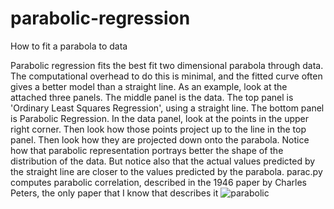 # parabolic-regression
How to fit a parabola to data

Parabolic regression fits the best fit two dimensional parabola through data. The computational overhead to do this is minimal, and the fitted curve often gives a better model than a straight line. As an example, look at the attached three panels. The middle panel is the data. The top panel is 'Ordinary Least Squares Regression', using a straight line. The bottom panel is Parabolic Regression. In the data panel, look at the points in the upper right corner. Then look how those points project up to the line in the top panel. Then look how they are projected down onto the parabola. Notice how that parabolic representation portrays better the shape of the distribution of the data. But notice also that the actual values predicted by the straight line are closer to the values predicted by the parabola.
  parac.py computes parabolic correlation, described in the 1946 paper by Charles Peters, the only paper that I know that describes it
![parabolic](https://user-images.githubusercontent.com/24655619/120386180-4e84c700-c2f6-11eb-8b07-b1203633dde6.png)

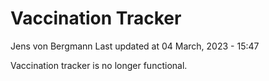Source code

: Vaccination Tracker
================
Jens von Bergmann
Last updated at 04 March, 2023 - 15:47

Vaccination tracker is no longer functional.
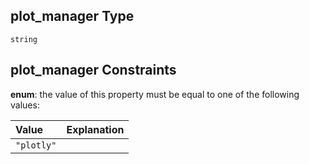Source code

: ## plot_manager Type

`string`

## plot_manager Constraints

**enum**: the value of this property must be equal to one of the following values:

| Value      | Explanation |
| :--------- | ----------- |
| `"plotly"` |             |
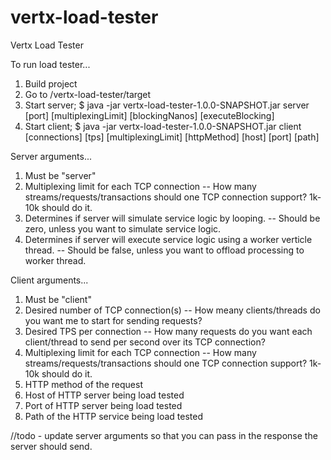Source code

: # vertx-load-tester
Vertx Load Tester

To run load tester...
1. Build project
2. Go to /vertx-load-tester/target
3. Start server; $ java -jar vertx-load-tester-1.0.0-SNAPSHOT.jar server [port] [multiplexingLimit] [blockingNanos] [executeBlocking]
4. Start client; $ java -jar vertx-load-tester-1.0.0-SNAPSHOT.jar client [connections] [tps] [multiplexingLimit] [httpMethod] [host] [port] [path]

Server arguments...
1. Must be "server"
2. Multiplexing limit for each TCP connection 
-- How many streams/requests/transactions should one TCP connection support? 1k-10k should do it.
3. Determines if server will simulate service logic by looping.
-- Should be zero, unless you want to simulate service logic.
4. Determines if server will execute service logic using a worker verticle thread.
-- Should be false, unless you want to offload processing to worker thread.

Client arguments...
1. Must be "client"
2. Desired number of TCP connection(s)
-- How meany clients/threads do you want me to start for sending requests?
3. Desired TPS per connection
-- How many requests do you want each client/thread to send per second over its TCP connection?
4. Multiplexing limit for each TCP connection 
-- How many streams/requests/transactions should one TCP connection support? 1k-10k should do it.
5. HTTP method of the request 
6. Host of HTTP server being load tested 
7. Port of HTTP server being load tested 
8. Path of the HTTP service being load tested

//todo - update server arguments so that you can pass in the response the server should send.
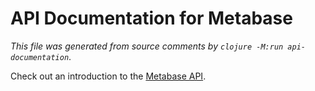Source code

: # API Documentation for Metabase

_This file was generated from source comments by `clojure -M:run api-documentation`_.

Check out an introduction to the [Metabase API](https://www.metabase.com/learn/administration/metabase-api.html).

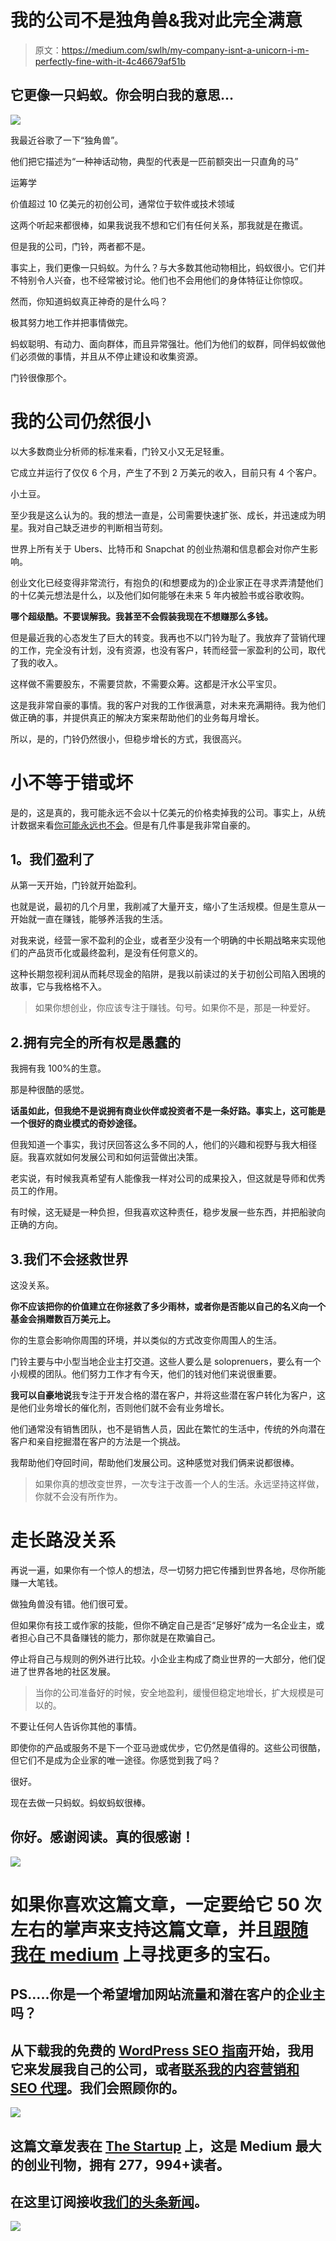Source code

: # 我的公司不是独角兽&我对此完全满意

> 原文：<https://medium.com/swlh/my-company-isnt-a-unicorn-i-m-perfectly-fine-with-it-4c46679af51b>

## 它更像一只蚂蚁。你会明白我的意思…

![](img/0287d0ff8fac4fc98a8b49114667c383.png)

我最近谷歌了一下“独角兽”。

他们把它描述为“一种神话动物，典型的代表是一匹前额突出一只直角的马”

运筹学

价值超过 10 亿美元的初创公司，通常位于软件或技术领域

这两个听起来都很棒，如果我说我不想和它们有任何关系，那我就是在撒谎。

但是我的公司，门铃，两者都不是。

事实上，我们更像一只蚂蚁。为什么？与大多数其他动物相比，蚂蚁很小。它们并不特别令人兴奋，也不经常被讨论。他们也不会用他们的身体特征让你惊叹。

然而，你知道蚂蚁真正神奇的是什么吗？

极其努力地工作并把事情做完。

蚂蚁聪明、有动力、面向群体，而且异常强壮。他们为他们的蚁群，同伴蚂蚁做他们必须做的事情，并且从不停止建设和收集资源。

门铃很像那个。

# 我的公司仍然很小

以大多数商业分析师的标准来看，门铃又小又无足轻重。

它成立并运行了仅仅 6 个月，产生了不到 2 万美元的收入，目前只有 4 个客户。

小土豆。

至少我是这么认为的。我的想法一直是，公司需要快速扩张、成长，并迅速成为明星。我对自己缺乏进步的判断相当苛刻。

世界上所有关于 Ubers、比特币和 Snapchat 的创业热潮和信息都会对你产生影响。

创业文化已经变得非常流行，有抱负的(和想要成为的)企业家正在寻求弄清楚他们的十亿美元想法是什么，以及他们如何能够在未来 5 年内被脸书或谷歌收购。

**哪个超级酷。不要误解我。我甚至不会假装我现在不想赚那么多钱。**

但是最近我的心态发生了巨大的转变。我再也不以门铃为耻了。我放弃了营销代理的工作，完全没有计划，没有资源，也没有客户，转而经营一家盈利的公司，取代了我的收入。

这样做不需要股东，不需要贷款，不需要众筹。这都是汗水公平宝贝。

这是我非常自豪的事情。我的客户对我的工作很满意，对未来充满期待。我为他们做正确的事，并提供真正的解决方案来帮助他们的业务每月增长。

所以，是的，门铃仍然很小，但稳步增长的方式，我很高兴。

# 小不等于错或坏

是的，这是真的，我可能永远不会以十亿美元的价格卖掉我的公司。事实上，从统计数据来看[你可能永远也不会](https://www.cbinsights.com/research/unicorn-conversion-rate/)。但是有几件事是我非常自豪的。

## **1。我们盈利了**

从第一天开始，门铃就开始盈利。

也就是说，最初的几个月里，我削减了大量开支，缩小了生活规模。但是生意从一开始就一直在赚钱，能够养活我的生活。

对我来说，经营一家不盈利的企业，或者至少没有一个明确的中长期战略来实现他们的产品货币化或最终盈利，是没有任何意义的。

这种长期忽视利润从而耗尽现金的陷阱，是我以前读过的关于初创公司陷入困境的故事，它与我格格不入。

> 如果你想创业，你应该专注于赚钱。句号。如果你不是，那是一种爱好。

## 2.拥有完全的所有权是愚蠢的

我拥有我 100%的生意。

那是种很酷的感觉。

**话虽如此，但我绝不是说拥有商业伙伴或投资者不是一条好路。事实上，这可能是一个很好的商业模式的奇妙途径。**

但我知道一个事实，我讨厌回答这么多不同的人，他们的兴趣和视野与我大相径庭。我喜欢就如何发展公司和如何运营做出决策。

老实说，有时候我真希望有人能像我一样对公司的成果投入，但这就是导师和优秀员工的作用。

有时候，这无疑是一种负担，但我喜欢这种责任，稳步发展一些东西，并把船驶向正确的方向。

## 3.我们不会拯救世界

这没关系。

**你不应该把你的价值建立在你拯救了多少雨林，或者你是否能以自己的名义向一个基金会捐赠数百万美元上。**

你的生意会影响你周围的环境，并以类似的方式改变你周围人的生活。

门铃主要与中小型当地企业主打交道。这些人要么是 soloprenuers，要么有一个小规模的团队。他们努力工作才有今天，他们的钱对他们来说很重要。

**我可以自豪地说**我专注于开发合格的潜在客户，并将这些潜在客户转化为客户，这是他们业务增长的催化剂，否则他们就不会有业务增长。

他们通常没有销售团队，也不是销售人员，因此在繁忙的生活中，传统的外向潜在客户和亲自挖掘潜在客户的方法是一个挑战。

我帮助他们夺回时间，帮助他们发展公司。这种感觉对我们俩来说都很棒。

> 如果你真的想改变世界，一次专注于改善一个人的生活。永远坚持这样做，你就不会没有所作为。

# 走长路没关系

再说一遍，如果你有一个惊人的想法，尽一切努力把它传播到世界各地，尽你所能赚一大笔钱。

做独角兽没有错。他们很可爱。

但如果你有技工或作家的技能，但你不确定自己是否“足够好”成为一名企业主，或者担心自己不具备赚钱的能力，那你就是在欺骗自己。

停止将自己与规则的例外进行比较。小企业主构成了商业世界的一大部分，他们促进了世界各地的社区发展。

> 当你的公司准备好的时候，安全地盈利，缓慢但稳定地增长，扩大规模是可以的。

不要让任何人告诉你其他的事情。

即使你的产品或服务不是下一个亚马逊或优步，它仍然是值得的。这些公司很酷，但它们不是成为企业家的唯一途径。你感觉到我了吗？

很好。

现在去做一只蚂蚁。蚂蚁蚂蚁很棒。

## 你好。感谢阅读。真的很感谢！

![](img/b8624a35e92839a077b8cf050e3309c3.png)

# 如果你喜欢这篇文章，一定要给它 50 次左右的掌声来支持这篇文章，并且[跟随我在 medium](/@Ken_Marshall) 上寻找更多的宝石。

## PS…..你是一个希望增加网站流量和潜在客户的企业主吗？

## 从下载我的免费的 [WordPress SEO 指南](https://doorbelldm.lpages.co/wordpress-seo-ebook/)开始，我用它来发展我自己的公司，或者[联系我的内容营销和 SEO 代理](http://doorbelldm.com/contact/)。我们会照顾你的。

![](img/731acf26f5d44fdc58d99a6388fe935d.png)

## 这篇文章发表在 [The Startup](https://medium.com/swlh) 上，这是 Medium 最大的创业刊物，拥有 277，994+读者。

## 在这里订阅接收[我们的头条新闻](http://growthsupply.com/the-startup-newsletter/)。

![](img/731acf26f5d44fdc58d99a6388fe935d.png)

-*-

- TASK BRIEF: Using the data above, retype exactly and only the lines from the one containing "5. HTTP method of the request" up to and including the one containing "蚂蚁聪明、有动力、面向群体，", with no pictures carried over.

- ANSWER BOX:
5. HTTP method of the request 
6. Host of HTTP server being load tested 
7. Port of HTTP server being load tested 
8. Path of the HTTP service being load tested

//todo - update server arguments so that you can pass in the response the server should send.
Source code

: # API Documentation for Metabase

_This file was generated from source comments by `clojure -M:run api-documentation`_.

Check out an introduction to the [Metabase API](https://www.metabase.com/learn/administration/metabase-api.html).

Source code

: # 我的公司不是独角兽&我对此完全满意

> 原文：<https://medium.com/swlh/my-company-isnt-a-unicorn-i-m-perfectly-fine-with-it-4c46679af51b>

## 它更像一只蚂蚁。你会明白我的意思…

![](img/0287d0ff8fac4fc98a8b49114667c383.png)

我最近谷歌了一下“独角兽”。

他们把它描述为“一种神话动物，典型的代表是一匹前额突出一只直角的马”

运筹学

价值超过 10 亿美元的初创公司，通常位于软件或技术领域

这两个听起来都很棒，如果我说我不想和它们有任何关系，那我就是在撒谎。

但是我的公司，门铃，两者都不是。

事实上，我们更像一只蚂蚁。为什么？与大多数其他动物相比，蚂蚁很小。它们并不特别令人兴奋，也不经常被讨论。他们也不会用他们的身体特征让你惊叹。

然而，你知道蚂蚁真正神奇的是什么吗？

极其努力地工作并把事情做完。

蚂蚁聪明、有动力、面向群体，而且异常强壮。他们为他们的蚁群，同伴蚂蚁做他们必须做的事情，并且从不停止建设和收集资源。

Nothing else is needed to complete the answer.